Amit Shah plans key northeast meet amid protests over citizenship bill

Bharatiya Janata Party (BJP) chief Amit Shah will meet the party’s leaders from the country’s northeast in Guwahati on February 17 amid protests in the region over the proposed amendment to the citizenship law.

india Updated: Feb 14, 2019 07:09 IST
Bharatiya Janata Party (BJP) chief Amit Shah will meet the party’s leaders from the country’s northeast in Guwahati on February 17 amid protests in the region over the proposed amendment to the citizenship law. (ANI)

Bharatiya Janata Party (BJP) chief Amit Shah will meet the party’s leaders from the country’s northeast in Guwahati on February 17 amid protests in the region over the proposed amendment to the citizenship law.

The BJP’s allies in the region are upset over the amendment that seeks to make it easier for non-Muslims from Bangladesh, Pakistan, and Afghanistan to get Indian citizenship. They say it would encourage more migrations to the region, where a six-year agitation in Assam sought expulsion of Bangladeshi immigrants irrespective of their religion in the 1980s.

A BJP leader said Shah has invited BJP’s office bearers and chief ministers from the region to discuss the strategy for the 2019 parliamentary election. He added Shah would discuss how to build a campaign around the citizenship amendment.

“We will seek feedback from our leaders from different states and finalise a strategy on how to go about the [Citizenship Amendment] bill. We might make it an election issue in the northeast,” the BJP leader said.

The bill is set to lapse on June 3 as it could not be tabled in Rajya Sabha, which was adjourned sine die on Wednesday.

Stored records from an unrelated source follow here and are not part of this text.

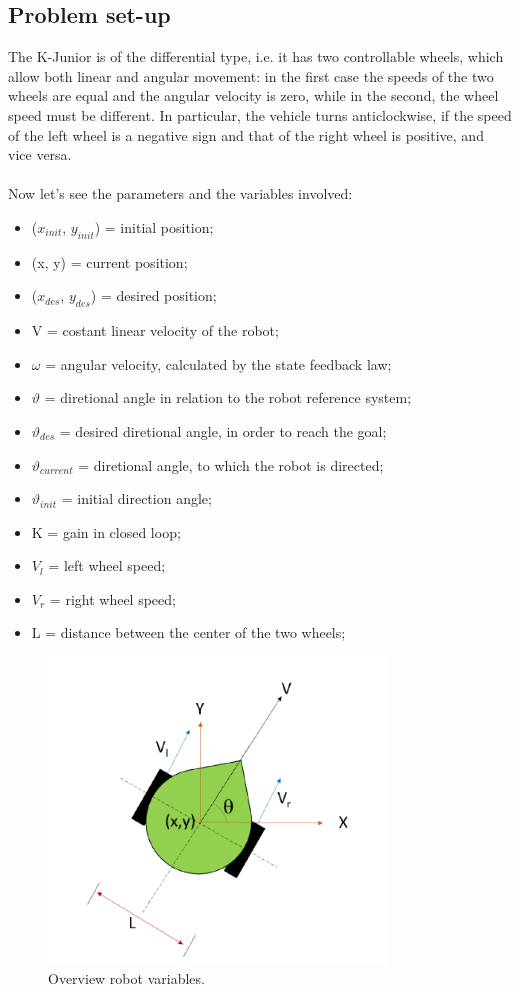 \documentclass[a4paper,11pt,oneside]{book}
\begin{document}
\subsection {Problem set-up}
The K-Junior is of the differential type, i.e. it has two controllable wheels, which allow both linear and angular movement: in the first case the speeds of the two wheels are equal and the angular velocity is zero, while in the second, the wheel speed must be different. In particular, the vehicle turns anticlockwise, if the speed of the left wheel is a negative sign and that of the right wheel is positive, and vice versa.\\
\\
Now let's see the parameters and the variables involved:\\
\begin{itemize}
\item ($x_{init}$, $y_{init}$) = initial position;
\item (x, y) = current position;
\item ($x_{des}$, $y_{des}$) = desired position;
\item V = costant linear velocity of the robot;
\item $\omega$ = angular velocity, calculated by the state feedback law;
\item $\vartheta$ = diretional angle in relation to the robot reference system;
\item $\vartheta_{des}$ = desired diretional angle, in order to reach the goal;
\item $\vartheta_{current}$ = diretional angle, to which the robot is directed;
\item $\vartheta_{init}$ = initial direction angle;
\item K = gain in closed loop;
\item $V_l$ = left wheel speed;
\item $V_r$ = right wheel speed;
\item L = distance between the center of the two wheels;
\end{itemize}
\begin{figure}[!h]
\begin{center}
\includegraphics[width=0.8\textwidth]{figs/Robot}
\caption[Overview robot variables]{Overview robot variables.}
\end{center}
\end{figure}
\end{document}
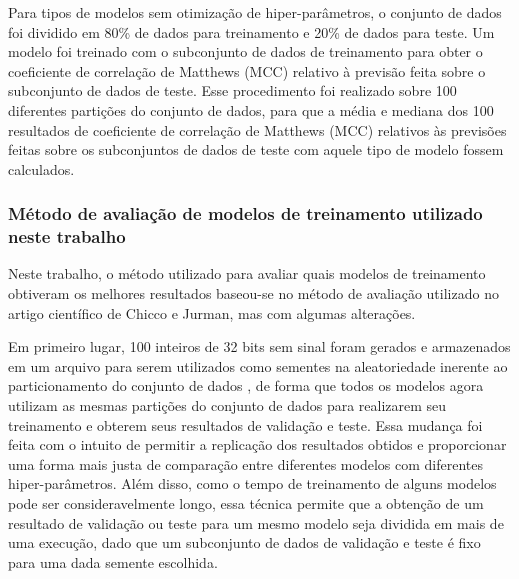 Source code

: Para tipos de modelos sem otimização de hiper-parâmetros, o conjunto de dados foi dividido em 80\% de dados para treinamento e 20\% de dados para teste. Um modelo foi treinado com o subconjunto de dados de treinamento para obter o coeficiente de correlação de Matthews (MCC) relativo à previsão feita sobre o subconjunto de dados de teste. Esse procedimento foi realizado sobre 100 diferentes partições do conjunto de dados, para que a média e mediana dos 100 resultados de coeficiente de correlação de Matthews (MCC) relativos às previsões feitas sobre os subconjuntos de dados de teste com aquele tipo de modelo fossem calculados.

\subsubsection{Método de avaliação de modelos de treinamento utilizado neste trabalho}

Neste trabalho, o método utilizado para avaliar quais modelos de treinamento obtiveram os melhores resultados baseou-se no método de avaliação utilizado no artigo científico de Chicco e Jurman, mas com algumas alterações.

Em primeiro lugar, 100 inteiros de 32 bits sem sinal foram gerados e armazenados em um arquivo para serem utilizados como sementes na aleatoriedade inerente ao particionamento do conjunto de dados \cite{larxel_dataset}, de forma que todos os modelos agora utilizam as mesmas partições do conjunto de dados para realizarem seu treinamento e obterem seus resultados de validação e teste. Essa mudança foi feita com o intuito de permitir a replicação dos resultados obtidos e proporcionar uma forma mais justa de comparação entre diferentes modelos com diferentes hiper-parâmetros. Além disso, como o tempo de treinamento de alguns modelos pode ser consideravelmente longo, essa técnica permite que a obtenção de um resultado de validação ou teste para um mesmo modelo seja dividida em mais de uma execução, dado que um subconjunto de dados de validação e teste é fixo para uma dada semente escolhida.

The BJP-led National Democratic Alliance (NDA) won 10 of the 25 Lok Sabha seats in the northeast in 2014. It has defeated the Congress in all northeastern states and is expecting to win 20-21 seats.

BJP suffered a setback when Asom Gana Parishad quit the NDA over the proposed amendment. Some other allies, too, have expressed their reservations over it.

Assam’s finance minister and BJP leader Himanta Biswa Sarma on Wednesday regretted the bill could not be passed in Rajya Sabha and called is a defeat for Assam. “Without the bill, 17 [assembly] constituencies will go to Bangladeshi Muslims,” he told journalists in Assam’s Dudhnoi. “Who will save the [Assamese] community?”